Le problème n’est pas seulement celui du dialogue et de la hiérarchie entre les arts : il touche aussi à la nature de l’œuvre, un poème ne pouvant qu’être altéré, c’est-à-dire littéralement rendu autre, transformé, par sa mise en musique. Comment définir cette altération ? Le modèle de la traduction semble à la fois réducteur – le sens de la musique se « réduirait » à celui du poème ainsi transporté d’un médium à l’autre – et inadéquat, puisqu’il conduit à voir dans le langage musical une langue parmi d’autres. À moins de comprendre la « tâche du traducteur » comme le faisait Walter Benjamin, comme un prolongement, un accomplissement et une relève de l’œuvre. Des mises en musique aussi diverses que L’Étrangère de Léo Ferré ou Pli selon pli de Boulez posent un problème d’ontologie de l’œuvre d’art : que devient l’œuvre poétique d’Aragon ou de Mallarmé au gré de ces transformations musicales ? Est-elle seulement à l’origine, ou bien n’existe-t-elle que dans l’ensemble de ses traductions, adaptations, versions ou recréations ? Il faut également faire place aux écarts de sens et de valeur, aux amoindrissements et aux désaccords possibles, entre un poème et sa mise en musique, entre une musique et sa mise en paroles. Aragon voyait ainsi dans la mise en chanson la possibilité d’ « une forme supérieure de la critique poétique ». Cependant, n’y a-t-il pas un risque de radicale mésentente au cœur de cette « critique créatrice » ? À quoi tient la compréhension « organique » – hostile à l’herméneutique – dont se prévalait Schönberg ? Contre une conception trop rigide et normative, la tentation est grande d’ouvrir l’œuvre à une compréhension plus souple et en quelque sorte « vivante » : ce sont alors les conséquences théoriques et pratiques de cette plasticité de l’œuvre qu’il faut arpenter, décrire et interroger.
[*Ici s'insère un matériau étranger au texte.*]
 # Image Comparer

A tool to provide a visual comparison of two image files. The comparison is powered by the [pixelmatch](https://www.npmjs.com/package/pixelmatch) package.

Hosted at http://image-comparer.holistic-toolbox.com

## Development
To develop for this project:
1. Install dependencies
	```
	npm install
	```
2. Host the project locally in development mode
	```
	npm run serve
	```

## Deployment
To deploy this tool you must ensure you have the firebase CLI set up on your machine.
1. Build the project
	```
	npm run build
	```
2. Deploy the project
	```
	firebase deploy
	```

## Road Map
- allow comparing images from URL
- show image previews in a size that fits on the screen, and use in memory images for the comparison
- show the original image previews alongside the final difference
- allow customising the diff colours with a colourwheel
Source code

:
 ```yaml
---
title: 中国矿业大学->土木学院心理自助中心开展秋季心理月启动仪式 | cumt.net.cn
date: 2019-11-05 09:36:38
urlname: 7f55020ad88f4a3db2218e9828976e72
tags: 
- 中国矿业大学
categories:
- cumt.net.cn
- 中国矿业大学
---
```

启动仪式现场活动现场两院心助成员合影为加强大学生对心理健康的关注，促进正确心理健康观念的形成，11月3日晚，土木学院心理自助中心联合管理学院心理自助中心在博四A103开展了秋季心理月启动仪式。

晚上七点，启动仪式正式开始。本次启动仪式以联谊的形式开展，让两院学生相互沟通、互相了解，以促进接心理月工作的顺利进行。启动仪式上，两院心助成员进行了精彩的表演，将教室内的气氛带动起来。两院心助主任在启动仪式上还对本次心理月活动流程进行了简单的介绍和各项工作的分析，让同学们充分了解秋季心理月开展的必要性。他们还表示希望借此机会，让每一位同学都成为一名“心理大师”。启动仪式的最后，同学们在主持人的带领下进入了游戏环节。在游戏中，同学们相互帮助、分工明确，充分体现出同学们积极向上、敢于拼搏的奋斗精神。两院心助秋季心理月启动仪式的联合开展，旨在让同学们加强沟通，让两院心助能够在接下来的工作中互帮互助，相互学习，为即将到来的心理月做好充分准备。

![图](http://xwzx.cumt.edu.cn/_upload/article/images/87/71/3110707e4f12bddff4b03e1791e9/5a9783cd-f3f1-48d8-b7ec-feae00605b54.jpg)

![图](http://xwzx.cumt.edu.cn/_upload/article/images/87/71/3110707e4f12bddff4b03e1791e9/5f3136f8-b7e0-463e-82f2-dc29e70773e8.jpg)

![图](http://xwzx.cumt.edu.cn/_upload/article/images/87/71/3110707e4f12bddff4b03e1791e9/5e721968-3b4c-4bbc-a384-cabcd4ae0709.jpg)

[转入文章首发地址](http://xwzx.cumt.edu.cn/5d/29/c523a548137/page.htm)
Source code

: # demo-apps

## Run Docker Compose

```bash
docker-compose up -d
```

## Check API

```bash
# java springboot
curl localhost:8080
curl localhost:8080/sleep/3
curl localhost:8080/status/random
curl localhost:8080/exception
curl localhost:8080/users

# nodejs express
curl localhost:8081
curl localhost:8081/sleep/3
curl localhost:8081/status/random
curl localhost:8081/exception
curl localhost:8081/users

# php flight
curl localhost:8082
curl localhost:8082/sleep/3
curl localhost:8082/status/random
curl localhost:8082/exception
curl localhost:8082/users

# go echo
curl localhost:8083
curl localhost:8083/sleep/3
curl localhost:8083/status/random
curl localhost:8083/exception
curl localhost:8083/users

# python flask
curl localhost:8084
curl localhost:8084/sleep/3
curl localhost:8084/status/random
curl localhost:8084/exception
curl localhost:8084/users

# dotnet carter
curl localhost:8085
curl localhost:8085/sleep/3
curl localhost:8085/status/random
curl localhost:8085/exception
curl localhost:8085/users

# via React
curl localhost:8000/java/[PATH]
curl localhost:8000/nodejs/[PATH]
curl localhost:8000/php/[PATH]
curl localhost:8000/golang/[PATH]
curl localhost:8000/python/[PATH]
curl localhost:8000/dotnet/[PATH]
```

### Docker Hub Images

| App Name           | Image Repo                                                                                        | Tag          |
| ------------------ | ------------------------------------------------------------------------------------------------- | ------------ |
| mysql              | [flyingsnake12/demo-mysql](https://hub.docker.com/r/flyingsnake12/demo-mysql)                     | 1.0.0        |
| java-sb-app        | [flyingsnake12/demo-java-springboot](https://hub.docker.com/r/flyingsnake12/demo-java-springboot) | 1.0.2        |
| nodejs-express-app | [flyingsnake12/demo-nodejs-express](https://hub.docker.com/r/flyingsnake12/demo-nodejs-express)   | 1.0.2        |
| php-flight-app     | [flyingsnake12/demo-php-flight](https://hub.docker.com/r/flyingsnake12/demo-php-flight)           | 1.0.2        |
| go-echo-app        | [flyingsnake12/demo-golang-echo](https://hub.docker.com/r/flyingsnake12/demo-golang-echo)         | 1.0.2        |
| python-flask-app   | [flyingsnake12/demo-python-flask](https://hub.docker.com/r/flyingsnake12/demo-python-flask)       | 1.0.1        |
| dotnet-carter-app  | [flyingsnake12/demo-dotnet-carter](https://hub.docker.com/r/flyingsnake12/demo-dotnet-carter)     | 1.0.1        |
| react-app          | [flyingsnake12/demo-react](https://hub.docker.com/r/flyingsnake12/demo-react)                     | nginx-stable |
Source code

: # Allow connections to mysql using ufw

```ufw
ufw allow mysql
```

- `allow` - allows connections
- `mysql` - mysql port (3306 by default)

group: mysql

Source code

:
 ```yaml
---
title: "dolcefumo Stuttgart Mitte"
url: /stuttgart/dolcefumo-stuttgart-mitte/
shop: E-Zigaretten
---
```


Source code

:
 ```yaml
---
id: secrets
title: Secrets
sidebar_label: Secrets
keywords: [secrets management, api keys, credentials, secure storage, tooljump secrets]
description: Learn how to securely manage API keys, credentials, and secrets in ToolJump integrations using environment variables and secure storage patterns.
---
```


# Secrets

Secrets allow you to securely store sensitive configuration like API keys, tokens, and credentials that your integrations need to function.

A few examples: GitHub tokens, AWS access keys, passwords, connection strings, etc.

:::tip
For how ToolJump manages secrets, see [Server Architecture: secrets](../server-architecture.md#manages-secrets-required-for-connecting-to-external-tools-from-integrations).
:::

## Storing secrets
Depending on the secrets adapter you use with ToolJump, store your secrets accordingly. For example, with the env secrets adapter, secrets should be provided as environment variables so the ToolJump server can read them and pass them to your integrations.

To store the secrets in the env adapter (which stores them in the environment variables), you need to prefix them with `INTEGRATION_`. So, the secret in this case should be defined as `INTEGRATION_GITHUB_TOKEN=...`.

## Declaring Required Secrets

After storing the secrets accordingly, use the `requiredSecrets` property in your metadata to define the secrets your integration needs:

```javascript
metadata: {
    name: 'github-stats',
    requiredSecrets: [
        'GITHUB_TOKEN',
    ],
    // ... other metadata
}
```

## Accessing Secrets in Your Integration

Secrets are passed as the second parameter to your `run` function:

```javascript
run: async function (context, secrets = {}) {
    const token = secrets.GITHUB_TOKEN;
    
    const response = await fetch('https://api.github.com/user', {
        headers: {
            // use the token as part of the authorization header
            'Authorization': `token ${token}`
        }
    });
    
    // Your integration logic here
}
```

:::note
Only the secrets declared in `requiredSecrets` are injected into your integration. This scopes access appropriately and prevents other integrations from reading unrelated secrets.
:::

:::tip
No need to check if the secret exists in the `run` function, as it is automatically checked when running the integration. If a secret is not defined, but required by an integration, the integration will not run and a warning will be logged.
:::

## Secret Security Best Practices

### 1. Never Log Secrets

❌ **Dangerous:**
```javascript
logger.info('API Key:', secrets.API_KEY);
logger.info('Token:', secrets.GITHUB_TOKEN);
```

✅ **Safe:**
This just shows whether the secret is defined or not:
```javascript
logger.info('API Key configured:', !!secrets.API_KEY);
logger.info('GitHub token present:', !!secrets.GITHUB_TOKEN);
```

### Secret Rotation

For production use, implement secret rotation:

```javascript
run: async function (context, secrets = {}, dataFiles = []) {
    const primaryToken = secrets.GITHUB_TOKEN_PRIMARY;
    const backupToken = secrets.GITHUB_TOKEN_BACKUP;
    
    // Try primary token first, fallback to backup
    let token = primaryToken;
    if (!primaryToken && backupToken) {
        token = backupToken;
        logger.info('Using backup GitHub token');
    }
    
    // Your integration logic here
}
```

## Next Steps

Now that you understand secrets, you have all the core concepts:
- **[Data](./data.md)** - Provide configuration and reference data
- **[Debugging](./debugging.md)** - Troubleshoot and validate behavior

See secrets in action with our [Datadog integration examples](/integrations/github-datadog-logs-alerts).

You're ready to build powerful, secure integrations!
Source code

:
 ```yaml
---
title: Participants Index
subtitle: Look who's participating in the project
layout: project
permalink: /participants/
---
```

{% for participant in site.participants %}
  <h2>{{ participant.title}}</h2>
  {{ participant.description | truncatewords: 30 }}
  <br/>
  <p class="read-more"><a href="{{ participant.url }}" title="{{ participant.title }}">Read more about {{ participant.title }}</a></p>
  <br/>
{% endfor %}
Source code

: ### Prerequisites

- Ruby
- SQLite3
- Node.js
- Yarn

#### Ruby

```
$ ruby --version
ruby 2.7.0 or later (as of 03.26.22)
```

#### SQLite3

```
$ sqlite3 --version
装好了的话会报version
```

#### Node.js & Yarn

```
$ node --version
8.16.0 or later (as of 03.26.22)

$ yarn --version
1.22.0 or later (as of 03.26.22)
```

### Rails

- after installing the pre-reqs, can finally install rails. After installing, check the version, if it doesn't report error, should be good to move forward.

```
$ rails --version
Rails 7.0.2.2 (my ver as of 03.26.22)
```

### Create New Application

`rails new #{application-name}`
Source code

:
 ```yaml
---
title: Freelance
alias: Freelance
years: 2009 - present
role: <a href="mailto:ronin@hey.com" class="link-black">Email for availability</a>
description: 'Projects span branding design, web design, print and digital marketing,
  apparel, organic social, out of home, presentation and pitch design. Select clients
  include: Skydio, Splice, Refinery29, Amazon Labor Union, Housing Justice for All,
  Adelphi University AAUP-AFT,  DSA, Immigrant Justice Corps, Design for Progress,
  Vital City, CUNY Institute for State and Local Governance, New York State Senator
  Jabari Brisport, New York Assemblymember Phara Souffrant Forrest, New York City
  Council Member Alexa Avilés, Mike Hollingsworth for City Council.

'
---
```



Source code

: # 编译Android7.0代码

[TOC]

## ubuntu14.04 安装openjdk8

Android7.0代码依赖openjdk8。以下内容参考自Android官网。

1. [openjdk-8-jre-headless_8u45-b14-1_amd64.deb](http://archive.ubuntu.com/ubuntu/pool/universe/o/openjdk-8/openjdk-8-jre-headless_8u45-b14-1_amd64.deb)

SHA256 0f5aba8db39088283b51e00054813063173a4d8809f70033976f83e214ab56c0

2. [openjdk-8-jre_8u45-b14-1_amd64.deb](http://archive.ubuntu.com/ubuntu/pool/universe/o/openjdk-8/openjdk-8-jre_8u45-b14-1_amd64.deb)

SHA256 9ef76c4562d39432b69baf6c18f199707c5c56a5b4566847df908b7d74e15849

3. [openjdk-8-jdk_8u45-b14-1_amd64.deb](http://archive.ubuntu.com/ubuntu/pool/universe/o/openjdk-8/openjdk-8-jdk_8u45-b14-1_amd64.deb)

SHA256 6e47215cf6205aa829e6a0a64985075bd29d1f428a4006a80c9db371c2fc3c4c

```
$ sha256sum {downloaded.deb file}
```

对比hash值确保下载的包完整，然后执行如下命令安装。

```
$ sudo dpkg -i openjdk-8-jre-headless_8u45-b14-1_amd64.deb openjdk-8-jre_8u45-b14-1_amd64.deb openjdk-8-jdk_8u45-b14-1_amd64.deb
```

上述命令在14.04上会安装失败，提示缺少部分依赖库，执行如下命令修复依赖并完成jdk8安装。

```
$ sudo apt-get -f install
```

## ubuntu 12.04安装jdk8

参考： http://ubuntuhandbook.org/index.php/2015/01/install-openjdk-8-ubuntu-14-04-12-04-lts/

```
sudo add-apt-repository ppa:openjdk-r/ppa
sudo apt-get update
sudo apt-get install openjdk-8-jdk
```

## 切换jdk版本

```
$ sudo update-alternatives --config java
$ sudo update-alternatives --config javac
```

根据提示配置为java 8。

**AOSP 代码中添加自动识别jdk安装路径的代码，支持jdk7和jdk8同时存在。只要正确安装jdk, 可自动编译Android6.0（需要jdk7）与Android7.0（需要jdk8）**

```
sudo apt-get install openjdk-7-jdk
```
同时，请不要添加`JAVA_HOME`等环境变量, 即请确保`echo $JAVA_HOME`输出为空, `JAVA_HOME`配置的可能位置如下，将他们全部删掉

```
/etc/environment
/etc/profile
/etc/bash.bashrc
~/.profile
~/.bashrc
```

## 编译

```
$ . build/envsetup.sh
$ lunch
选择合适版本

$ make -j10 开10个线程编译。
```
Ces questions se posent de manière cruciale, non seulement pour le producteur – musicien et/ou poète – mais aussi pour l’auditeur et/ou lecteur. Du côté du musicien, en quel sens un poème peut-il constituer une source d’inspiration ? Inversement, comment comprendre l’étonnant conseil de Schopenhauer selon lequel la mélodie doit être composée avant les mots ? Du côté de l’auditeur, comment comprendre l’écoute apparemment duelle qu’implique la mise en musique du poème ? L’altération touche au spectateur autant qu’à l’œuvre qu’elle enrichit ou qu’elle trouble : la stratification du poétique par le musical semble ou bien complexifier l’écoute, et la rendre plus délicate, ou bien la partager, et la rendre partielle et partiale : puis-je me rendre également attentif aux formes musicales et poétiques dans leur écoute simultanée ? Quels sont les types d’expérience, d’éducation ou de disposition attentionnelle impliqués par l’écoute du poème, du chant, du rock ou de l’opéra ? Comment « écouter en découvreur » (Stockhausen) les mises en musique contemporaines et plus généralement la musique à texte, sans séparer texte et musique ?

Tels sont les enjeux ontologiques, poïétiques et esthétiques, auxquels ce colloque souhaite se confronter en se recommandant d’une approche interdisciplinaire, celle de la philosophie de l’art, de l’esthétique et de la littérature comparée.